Print all of the data below exactly as it appears, leaving out every image.

— Source texts of formatted documents —

* * * * * * *

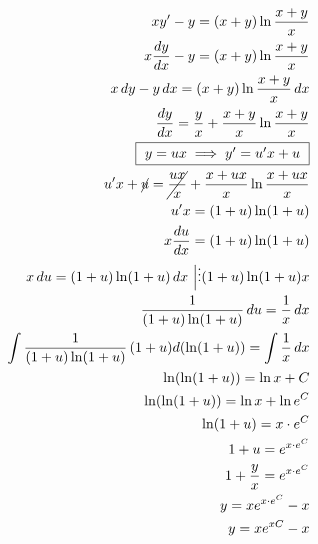 \documentclass[../rgr_2.tex]{subfiles}
\begin{document}
\Solution

\begin{align}
	xy'-y=(x+y)\ln\frac{x+y}{x} \\
	x\frac{dy}{dx}-y=(x+y)\ln\frac{x+y}{x} \\
	x\,dy-y\,dx=(x+y)\ln\frac{x+y}{x}\,dx \\
	\frac{dy}{dx}=\frac{y}{x}+\frac{x+y}{x}\ln\frac{x+y}{x} \\
	\fbox{
		$
			y=ux \implies y'=u'x+u
		$
	} \\
	u'x+\cancel{u}=\cancel{\frac{ux}{x}}+\frac{x+ux}{x}\ln\frac{x+ux}{x} \\
	u'x=(1+u)\ln(1+u) \\
	x\frac{du}{dx}=(1+u)\ln(1+u) \\
	x\,du=(1+u)\ln(1+u)\,dx ~\Big|\vdots (1+u)\ln(1+u)x \\
	\frac{1}{(1+u)\ln(1+u)}\,du=\frac{1}{x}\,dx \\
	\int\frac{1}{(1+u)\ln(1+u)}\,(1+u)d(\ln(1+u))=\int\frac{1}{x}\,dx \\
	\ln(\ln(1+u))=\ln x+C \\
	\ln(\ln(1+u))=\ln x+\ln e^C \\
	\ln(1+u)=x\cdot e^C \\
	1+u=e^{x\cdot e^C} \\
	1+\frac{y}{x}=e^{x\cdot e^C} \\
	y=xe^{x\cdot e^C}-x \\
	y=xe^{xC}-x
\end{align}

\Answer{
	<++>
}
\end{document}
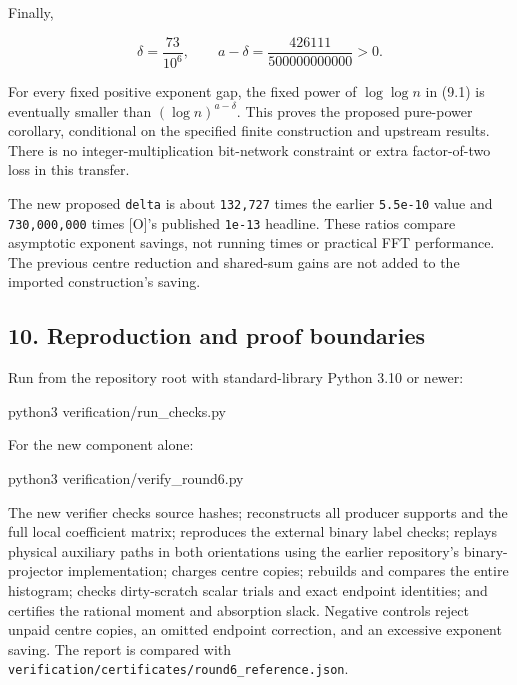\documentclass[
  11pt,
]{article}
\newenvironment{Shaded}{}{}
\newcommand{\ExtensionTok}[1]{#1}
\newcommand{\NormalTok}[1]{#1}
\begin{document}
Finally,

\[
 \delta=\frac{73}{10^6},\qquad
 a-\delta=\frac{426111}{500000000000}>0.
\]

For every fixed positive exponent gap, the fixed power of \(\log\log n\)
in (9.1) is eventually smaller than \((\log n)^{a-\delta}\). This proves
the proposed pure-power corollary, conditional on the specified finite
construction and upstream results. There is no integer-multiplication
bit-network constraint or extra factor-of-two loss in this transfer.

The new proposed \texttt{delta} is about \texttt{132,727} times the
earlier \texttt{5.5e-10} value and \texttt{730,000,000} times {[}O{]}'s
published \texttt{1e-13} headline. These ratios compare asymptotic
exponent savings, not running times or practical FFT performance. The
previous centre reduction and shared-sum gains are not added to the
imported construction's saving.

\subsection{10. Reproduction and proof
boundaries}\label{reproduction-and-proof-boundaries}

Run from the repository root with standard-library Python 3.10 or newer:

\begin{Shaded}
\begin{Highlighting}[]
\ExtensionTok{python3}\NormalTok{ verification/run\_checks.py}
\end{Highlighting}
\end{Shaded}

For the new component alone:

\begin{Shaded}
\begin{Highlighting}[]
\ExtensionTok{python3}\NormalTok{ verification/verify\_round6.py}
\end{Highlighting}
\end{Shaded}

The new verifier checks source hashes; reconstructs all producer
supports and the full local coefficient matrix; reproduces the external
binary label checks; replays physical auxiliary paths in both
orientations using the earlier repository's binary-projector
implementation; charges centre copies; rebuilds and compares the entire
histogram; checks dirty-scratch scalar trials and exact endpoint
identities; and certifies the rational moment and absorption slack.
Negative controls reject unpaid centre copies, an omitted endpoint
correction, and an excessive exponent saving. The report is compared
with \texttt{verification/certificates/round6\_reference.json}.
\end{document}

* * * * * * *

— Solution for this problem —
 \documentclass[../rgr_2.tex]{subfiles}
\begin{document}
\Solution

\begin{align}
	xy'-y=(x+y)\ln\frac{x+y}{x} \\
	x\frac{dy}{dx}-y=(x+y)\ln\frac{x+y}{x} \\
	x\,dy-y\,dx=(x+y)\ln\frac{x+y}{x}\,dx \\
	\frac{dy}{dx}=\frac{y}{x}+\frac{x+y}{x}\ln\frac{x+y}{x} \\
	\fbox{
		$
			y=ux \implies y'=u'x+u
		$
	} \\
	u'x+\cancel{u}=\cancel{\frac{ux}{x}}+\frac{x+ux}{x}\ln\frac{x+ux}{x} \\
	u'x=(1+u)\ln(1+u) \\
	x\frac{du}{dx}=(1+u)\ln(1+u) \\
	x\,du=(1+u)\ln(1+u)\,dx ~\Big|\vdots (1+u)\ln(1+u)x \\
	\frac{1}{(1+u)\ln(1+u)}\,du=\frac{1}{x}\,dx \\
	\int\frac{1}{(1+u)\ln(1+u)}\,(1+u)d(\ln(1+u))=\int\frac{1}{x}\,dx \\
	\ln(\ln(1+u))=\ln x+C \\
	\ln(\ln(1+u))=\ln x+\ln e^C \\
	\ln(1+u)=x\cdot e^C \\
	1+u=e^{x\cdot e^C} \\
	1+\frac{y}{x}=e^{x\cdot e^C} \\
	y=xe^{x\cdot e^C}-x \\
	y=xe^{xC}-x
\end{align}

\Answer{
	<++>
}
\end{document}
\documentclass[
  11pt,
]{article}
\newenvironment{Shaded}{}{}
\newcommand{\ExtensionTok}[1]{#1}
\newcommand{\NormalTok}[1]{#1}
\begin{document}
Finally,

\[
 \delta=\frac{73}{10^6},\qquad
 a-\delta=\frac{426111}{500000000000}>0.
\]

For every fixed positive exponent gap, the fixed power of \(\log\log n\)
in (9.1) is eventually smaller than \((\log n)^{a-\delta}\). This proves
the proposed pure-power corollary, conditional on the specified finite
construction and upstream results. There is no integer-multiplication
bit-network constraint or extra factor-of-two loss in this transfer.

The new proposed \texttt{delta} is about \texttt{132,727} times the
earlier \texttt{5.5e-10} value and \texttt{730,000,000} times {[}O{]}'s
published \texttt{1e-13} headline. These ratios compare asymptotic
exponent savings, not running times or practical FFT performance. The
previous centre reduction and shared-sum gains are not added to the
imported construction's saving.

\subsection{10. Reproduction and proof
boundaries}\label{reproduction-and-proof-boundaries}

Run from the repository root with standard-library Python 3.10 or newer:

\begin{Shaded}
\begin{Highlighting}[]
\ExtensionTok{python3}\NormalTok{ verification/run\_checks.py}
\end{Highlighting}
\end{Shaded}

For the new component alone:

\begin{Shaded}
\begin{Highlighting}[]
\ExtensionTok{python3}\NormalTok{ verification/verify\_round6.py}
\end{Highlighting}
\end{Shaded}

The new verifier checks source hashes; reconstructs all producer
supports and the full local coefficient matrix; reproduces the external
binary label checks; replays physical auxiliary paths in both
orientations using the earlier repository's binary-projector
implementation; charges centre copies; rebuilds and compares the entire
histogram; checks dirty-scratch scalar trials and exact endpoint
identities; and certifies the rational moment and absorption slack.
Negative controls reject unpaid centre copies, an omitted endpoint
correction, and an excessive exponent saving. The report is compared
with \texttt{verification/certificates/round6\_reference.json}.
\end{document}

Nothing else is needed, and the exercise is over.